There are many hybrids in a variety of colors from white to pink to red and lavender-blue. I’m not especially fond of pink, but there is a rather pretty seedling in one of my gardens I haven’t torn out. On the other hand, I’m being ruthless about those magenta ones.

One unexpected delight is self-sown white seedlings. A few years ago a sport of the beautiful white ‘David’ developed in my backyard garden with lovely white flowers with a hint of lavender in their pedicels. I transplanted some to another area of the garden where it continues to thrive. This year some new seedlings appeared, all of them white. There are half a dozen in that garden and some in another garden I suspect are seedlings rather than the original ‘David’.

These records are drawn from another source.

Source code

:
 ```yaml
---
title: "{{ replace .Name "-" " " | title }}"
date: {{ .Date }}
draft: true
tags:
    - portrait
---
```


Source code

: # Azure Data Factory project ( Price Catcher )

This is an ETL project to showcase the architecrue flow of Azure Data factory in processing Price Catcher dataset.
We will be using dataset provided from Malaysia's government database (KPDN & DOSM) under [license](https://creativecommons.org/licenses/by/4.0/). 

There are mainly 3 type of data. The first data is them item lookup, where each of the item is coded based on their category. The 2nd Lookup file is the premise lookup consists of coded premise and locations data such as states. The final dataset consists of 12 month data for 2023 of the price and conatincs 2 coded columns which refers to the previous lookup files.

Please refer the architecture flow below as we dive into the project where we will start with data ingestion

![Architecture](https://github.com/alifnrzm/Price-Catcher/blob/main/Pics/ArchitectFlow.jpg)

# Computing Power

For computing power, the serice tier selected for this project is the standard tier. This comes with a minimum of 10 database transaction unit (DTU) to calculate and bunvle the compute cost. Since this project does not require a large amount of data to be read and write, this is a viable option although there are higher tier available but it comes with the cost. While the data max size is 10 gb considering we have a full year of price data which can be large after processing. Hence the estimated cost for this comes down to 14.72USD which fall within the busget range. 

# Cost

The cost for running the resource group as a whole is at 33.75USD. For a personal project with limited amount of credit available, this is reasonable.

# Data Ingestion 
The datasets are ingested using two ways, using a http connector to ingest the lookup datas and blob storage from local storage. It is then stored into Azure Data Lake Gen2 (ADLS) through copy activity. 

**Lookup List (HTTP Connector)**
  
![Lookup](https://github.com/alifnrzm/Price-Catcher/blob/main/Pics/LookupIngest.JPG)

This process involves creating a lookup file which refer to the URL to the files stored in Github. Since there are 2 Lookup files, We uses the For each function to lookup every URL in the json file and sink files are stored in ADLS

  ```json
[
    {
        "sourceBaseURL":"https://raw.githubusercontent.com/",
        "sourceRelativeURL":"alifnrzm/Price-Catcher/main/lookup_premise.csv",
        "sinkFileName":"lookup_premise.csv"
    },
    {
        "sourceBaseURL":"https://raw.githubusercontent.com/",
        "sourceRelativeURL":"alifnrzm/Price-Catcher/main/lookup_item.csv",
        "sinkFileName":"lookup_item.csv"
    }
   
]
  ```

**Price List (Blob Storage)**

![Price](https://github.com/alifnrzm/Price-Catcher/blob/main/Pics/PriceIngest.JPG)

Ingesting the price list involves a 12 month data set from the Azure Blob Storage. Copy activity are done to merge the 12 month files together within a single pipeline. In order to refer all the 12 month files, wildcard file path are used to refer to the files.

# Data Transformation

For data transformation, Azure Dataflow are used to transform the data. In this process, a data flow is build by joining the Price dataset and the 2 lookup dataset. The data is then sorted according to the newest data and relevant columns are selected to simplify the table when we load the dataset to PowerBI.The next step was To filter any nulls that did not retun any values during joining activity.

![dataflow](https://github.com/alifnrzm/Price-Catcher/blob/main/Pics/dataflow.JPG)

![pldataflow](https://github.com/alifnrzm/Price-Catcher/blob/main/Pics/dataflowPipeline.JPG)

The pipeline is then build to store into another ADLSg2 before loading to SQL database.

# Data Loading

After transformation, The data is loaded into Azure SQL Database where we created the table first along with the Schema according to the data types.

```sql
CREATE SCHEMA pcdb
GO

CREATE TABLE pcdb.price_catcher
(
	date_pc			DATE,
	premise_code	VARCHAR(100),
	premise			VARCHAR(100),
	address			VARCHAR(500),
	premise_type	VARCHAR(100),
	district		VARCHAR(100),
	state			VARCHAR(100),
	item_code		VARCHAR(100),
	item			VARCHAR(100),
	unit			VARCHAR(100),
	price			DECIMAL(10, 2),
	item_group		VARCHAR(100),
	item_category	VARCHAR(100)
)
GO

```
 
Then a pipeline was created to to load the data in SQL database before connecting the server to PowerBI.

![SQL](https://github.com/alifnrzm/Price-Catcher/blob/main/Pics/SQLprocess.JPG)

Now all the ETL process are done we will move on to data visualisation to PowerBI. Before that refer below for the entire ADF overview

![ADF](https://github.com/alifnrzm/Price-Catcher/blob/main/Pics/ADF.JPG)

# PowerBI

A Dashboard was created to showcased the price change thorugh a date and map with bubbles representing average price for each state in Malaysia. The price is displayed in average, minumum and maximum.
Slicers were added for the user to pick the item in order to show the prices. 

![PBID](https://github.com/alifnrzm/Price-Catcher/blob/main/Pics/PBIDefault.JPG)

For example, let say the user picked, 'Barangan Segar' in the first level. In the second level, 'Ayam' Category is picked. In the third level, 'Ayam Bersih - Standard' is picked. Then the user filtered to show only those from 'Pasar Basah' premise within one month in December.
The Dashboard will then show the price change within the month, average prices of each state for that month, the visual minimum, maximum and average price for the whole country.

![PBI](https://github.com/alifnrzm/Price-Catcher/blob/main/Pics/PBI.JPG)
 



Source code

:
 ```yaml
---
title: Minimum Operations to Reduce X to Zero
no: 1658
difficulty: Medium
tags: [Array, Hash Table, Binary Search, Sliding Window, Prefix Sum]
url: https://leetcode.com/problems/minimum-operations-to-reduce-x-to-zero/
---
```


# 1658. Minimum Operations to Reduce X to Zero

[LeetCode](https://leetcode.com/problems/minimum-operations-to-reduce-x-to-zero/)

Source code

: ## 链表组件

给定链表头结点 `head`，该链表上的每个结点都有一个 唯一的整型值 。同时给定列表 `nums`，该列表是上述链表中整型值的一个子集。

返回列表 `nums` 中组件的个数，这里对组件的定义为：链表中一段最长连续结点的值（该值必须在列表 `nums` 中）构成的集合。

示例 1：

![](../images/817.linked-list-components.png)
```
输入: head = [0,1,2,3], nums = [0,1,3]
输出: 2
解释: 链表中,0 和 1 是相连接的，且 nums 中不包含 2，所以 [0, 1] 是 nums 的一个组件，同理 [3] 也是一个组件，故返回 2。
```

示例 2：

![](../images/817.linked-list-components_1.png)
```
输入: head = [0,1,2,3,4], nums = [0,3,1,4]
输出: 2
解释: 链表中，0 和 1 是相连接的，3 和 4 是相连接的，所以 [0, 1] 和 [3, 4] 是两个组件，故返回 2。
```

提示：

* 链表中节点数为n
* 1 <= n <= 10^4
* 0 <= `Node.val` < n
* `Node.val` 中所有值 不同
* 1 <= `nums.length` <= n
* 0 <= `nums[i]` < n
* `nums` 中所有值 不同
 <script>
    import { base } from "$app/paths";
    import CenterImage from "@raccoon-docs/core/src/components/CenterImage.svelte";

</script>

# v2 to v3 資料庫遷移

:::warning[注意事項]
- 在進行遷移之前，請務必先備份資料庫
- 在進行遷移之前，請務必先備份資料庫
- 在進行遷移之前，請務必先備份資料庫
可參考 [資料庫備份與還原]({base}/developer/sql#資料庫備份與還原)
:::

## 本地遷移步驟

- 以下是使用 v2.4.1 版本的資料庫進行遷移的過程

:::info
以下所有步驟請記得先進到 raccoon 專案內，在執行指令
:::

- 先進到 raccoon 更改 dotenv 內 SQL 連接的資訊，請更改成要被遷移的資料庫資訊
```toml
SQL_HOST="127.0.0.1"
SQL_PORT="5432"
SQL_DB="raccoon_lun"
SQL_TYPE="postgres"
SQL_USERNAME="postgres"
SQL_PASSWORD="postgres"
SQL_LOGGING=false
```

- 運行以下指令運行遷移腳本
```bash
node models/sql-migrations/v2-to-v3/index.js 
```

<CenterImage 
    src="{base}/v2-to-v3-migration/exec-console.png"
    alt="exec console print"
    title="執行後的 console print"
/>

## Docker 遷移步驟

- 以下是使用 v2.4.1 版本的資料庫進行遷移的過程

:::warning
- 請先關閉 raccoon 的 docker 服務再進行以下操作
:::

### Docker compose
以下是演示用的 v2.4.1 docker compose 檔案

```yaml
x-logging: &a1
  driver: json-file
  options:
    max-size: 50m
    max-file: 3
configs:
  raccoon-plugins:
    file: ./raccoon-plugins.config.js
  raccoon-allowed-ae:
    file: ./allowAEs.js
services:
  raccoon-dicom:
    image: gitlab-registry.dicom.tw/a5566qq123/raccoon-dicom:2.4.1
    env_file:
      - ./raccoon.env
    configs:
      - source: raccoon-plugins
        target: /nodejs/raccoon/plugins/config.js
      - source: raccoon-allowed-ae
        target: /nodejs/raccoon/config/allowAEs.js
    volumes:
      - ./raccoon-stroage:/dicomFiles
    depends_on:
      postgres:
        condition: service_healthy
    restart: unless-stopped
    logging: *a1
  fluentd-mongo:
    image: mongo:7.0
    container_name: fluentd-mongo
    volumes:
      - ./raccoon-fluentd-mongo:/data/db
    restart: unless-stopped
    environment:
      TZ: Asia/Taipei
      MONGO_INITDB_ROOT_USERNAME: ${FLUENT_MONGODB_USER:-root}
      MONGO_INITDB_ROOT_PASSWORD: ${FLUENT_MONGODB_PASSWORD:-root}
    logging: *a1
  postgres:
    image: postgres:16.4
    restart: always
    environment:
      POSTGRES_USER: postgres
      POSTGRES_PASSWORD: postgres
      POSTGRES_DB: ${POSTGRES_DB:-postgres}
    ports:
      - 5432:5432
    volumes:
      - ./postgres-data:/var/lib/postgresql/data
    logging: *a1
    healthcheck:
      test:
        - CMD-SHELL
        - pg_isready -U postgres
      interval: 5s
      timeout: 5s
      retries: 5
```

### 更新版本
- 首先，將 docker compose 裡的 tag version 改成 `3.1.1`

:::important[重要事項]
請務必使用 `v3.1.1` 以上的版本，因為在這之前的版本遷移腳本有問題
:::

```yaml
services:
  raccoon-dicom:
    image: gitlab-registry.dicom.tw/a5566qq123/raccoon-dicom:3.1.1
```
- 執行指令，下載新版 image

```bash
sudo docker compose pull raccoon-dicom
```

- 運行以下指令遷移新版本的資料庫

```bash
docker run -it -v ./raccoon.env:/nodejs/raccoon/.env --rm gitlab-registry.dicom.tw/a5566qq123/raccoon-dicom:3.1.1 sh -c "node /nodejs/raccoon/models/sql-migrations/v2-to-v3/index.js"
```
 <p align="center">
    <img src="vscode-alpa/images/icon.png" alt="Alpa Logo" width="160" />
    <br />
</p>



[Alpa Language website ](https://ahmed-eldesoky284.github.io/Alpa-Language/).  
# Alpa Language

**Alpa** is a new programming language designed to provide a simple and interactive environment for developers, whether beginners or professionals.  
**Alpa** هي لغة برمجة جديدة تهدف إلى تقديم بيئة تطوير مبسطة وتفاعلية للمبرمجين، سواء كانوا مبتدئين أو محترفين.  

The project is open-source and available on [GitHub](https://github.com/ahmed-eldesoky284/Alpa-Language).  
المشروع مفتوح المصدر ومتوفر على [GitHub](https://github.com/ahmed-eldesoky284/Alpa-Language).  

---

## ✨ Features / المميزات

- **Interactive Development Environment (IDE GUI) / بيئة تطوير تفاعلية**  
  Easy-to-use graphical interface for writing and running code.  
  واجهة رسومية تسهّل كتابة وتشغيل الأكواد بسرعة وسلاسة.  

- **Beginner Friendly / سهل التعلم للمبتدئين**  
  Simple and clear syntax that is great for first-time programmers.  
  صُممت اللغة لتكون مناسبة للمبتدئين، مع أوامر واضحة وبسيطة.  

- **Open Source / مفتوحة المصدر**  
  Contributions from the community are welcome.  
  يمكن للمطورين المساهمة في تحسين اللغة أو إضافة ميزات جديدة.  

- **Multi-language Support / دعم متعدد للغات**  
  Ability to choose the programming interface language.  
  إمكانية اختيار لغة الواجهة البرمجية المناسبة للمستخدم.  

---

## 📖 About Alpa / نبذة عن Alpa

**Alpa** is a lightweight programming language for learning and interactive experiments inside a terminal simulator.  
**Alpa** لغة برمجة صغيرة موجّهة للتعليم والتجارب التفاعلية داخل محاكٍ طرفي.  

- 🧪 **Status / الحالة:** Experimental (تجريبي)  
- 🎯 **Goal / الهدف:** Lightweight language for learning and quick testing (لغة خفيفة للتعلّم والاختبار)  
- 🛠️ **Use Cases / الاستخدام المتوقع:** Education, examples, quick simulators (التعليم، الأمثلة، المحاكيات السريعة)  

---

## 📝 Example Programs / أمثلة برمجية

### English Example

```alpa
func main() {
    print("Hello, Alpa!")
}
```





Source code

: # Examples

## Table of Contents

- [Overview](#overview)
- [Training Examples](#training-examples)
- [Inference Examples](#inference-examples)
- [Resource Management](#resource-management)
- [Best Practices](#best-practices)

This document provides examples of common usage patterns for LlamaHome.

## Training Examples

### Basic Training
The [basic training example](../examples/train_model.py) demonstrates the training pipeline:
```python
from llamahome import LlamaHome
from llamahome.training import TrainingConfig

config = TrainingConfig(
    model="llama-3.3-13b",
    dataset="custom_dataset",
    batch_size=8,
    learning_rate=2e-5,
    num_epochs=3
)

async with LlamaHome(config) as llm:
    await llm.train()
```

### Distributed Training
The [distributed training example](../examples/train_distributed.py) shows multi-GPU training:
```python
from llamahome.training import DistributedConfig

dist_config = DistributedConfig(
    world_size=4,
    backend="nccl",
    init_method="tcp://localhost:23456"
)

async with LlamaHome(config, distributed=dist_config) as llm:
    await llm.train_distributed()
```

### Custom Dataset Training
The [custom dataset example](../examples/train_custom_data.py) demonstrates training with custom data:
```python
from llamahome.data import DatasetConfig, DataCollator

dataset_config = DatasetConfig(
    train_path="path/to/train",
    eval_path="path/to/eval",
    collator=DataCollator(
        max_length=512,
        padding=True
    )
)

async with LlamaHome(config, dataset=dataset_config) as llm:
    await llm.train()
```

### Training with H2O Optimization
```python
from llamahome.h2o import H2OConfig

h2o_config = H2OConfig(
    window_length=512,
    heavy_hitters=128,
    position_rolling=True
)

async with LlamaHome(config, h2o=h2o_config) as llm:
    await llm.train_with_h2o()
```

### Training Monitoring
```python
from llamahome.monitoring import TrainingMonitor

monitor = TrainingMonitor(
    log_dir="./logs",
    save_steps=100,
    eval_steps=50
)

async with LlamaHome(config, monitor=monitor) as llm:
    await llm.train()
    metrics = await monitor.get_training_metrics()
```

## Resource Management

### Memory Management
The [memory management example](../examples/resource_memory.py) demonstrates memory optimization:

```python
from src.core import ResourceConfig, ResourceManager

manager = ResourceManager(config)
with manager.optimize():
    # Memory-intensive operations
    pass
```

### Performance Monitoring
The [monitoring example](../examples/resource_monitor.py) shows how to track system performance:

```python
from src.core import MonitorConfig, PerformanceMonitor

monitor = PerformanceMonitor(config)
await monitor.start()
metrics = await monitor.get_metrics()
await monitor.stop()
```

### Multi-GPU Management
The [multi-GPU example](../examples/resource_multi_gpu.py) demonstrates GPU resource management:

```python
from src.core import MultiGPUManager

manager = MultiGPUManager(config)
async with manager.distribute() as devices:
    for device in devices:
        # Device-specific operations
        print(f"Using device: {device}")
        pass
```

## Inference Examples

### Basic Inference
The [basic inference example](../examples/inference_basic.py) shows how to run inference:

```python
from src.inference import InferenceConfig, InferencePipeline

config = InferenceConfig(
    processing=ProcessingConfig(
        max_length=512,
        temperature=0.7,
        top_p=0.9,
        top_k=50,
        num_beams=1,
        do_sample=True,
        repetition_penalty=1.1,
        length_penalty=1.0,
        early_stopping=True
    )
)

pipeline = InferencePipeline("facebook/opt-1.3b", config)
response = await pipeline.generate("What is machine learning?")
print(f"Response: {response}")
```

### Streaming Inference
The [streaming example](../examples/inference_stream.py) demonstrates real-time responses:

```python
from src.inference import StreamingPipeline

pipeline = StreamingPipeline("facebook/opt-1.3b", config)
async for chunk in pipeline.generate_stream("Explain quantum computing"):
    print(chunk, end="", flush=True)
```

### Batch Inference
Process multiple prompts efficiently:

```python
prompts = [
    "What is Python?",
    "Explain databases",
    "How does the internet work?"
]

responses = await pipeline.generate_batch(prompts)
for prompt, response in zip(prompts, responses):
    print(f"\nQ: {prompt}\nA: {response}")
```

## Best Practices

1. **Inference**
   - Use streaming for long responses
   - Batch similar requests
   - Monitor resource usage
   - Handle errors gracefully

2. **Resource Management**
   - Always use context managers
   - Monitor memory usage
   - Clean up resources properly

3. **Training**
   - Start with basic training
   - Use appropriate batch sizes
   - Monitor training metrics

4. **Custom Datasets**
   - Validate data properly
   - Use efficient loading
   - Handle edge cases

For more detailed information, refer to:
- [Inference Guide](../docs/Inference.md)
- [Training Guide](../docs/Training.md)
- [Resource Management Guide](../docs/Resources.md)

Many touted garden phlox are pink, so I haven’t looked for new varieties in quite some time. However, I am intrigued by a relatively new cultivar ‘Lord Clayton’ introduced in 2009 by Plants Nouveau. It has burgundy foliage, which would be attractive even before the deep cherry-red flowers bloom in the summer. It is medium height at 24 to 30 inches. There are also many new cultivars that are quite short — only 18 inches high — so they will look beautiful in the front of the border. Some newer varieties you might seek are: ‘Blue Paradise’ with varying shades of blue, ‘Blushing Shortwood’ a short, pink and white striped variety, and ‘Tequila Sunrise’ another short cultivar in intriguing salmon-orange with a red eye. For a comparison of phlox varieties by Richard Hawke of the Chicago Botanic Garden go to the garden’s website.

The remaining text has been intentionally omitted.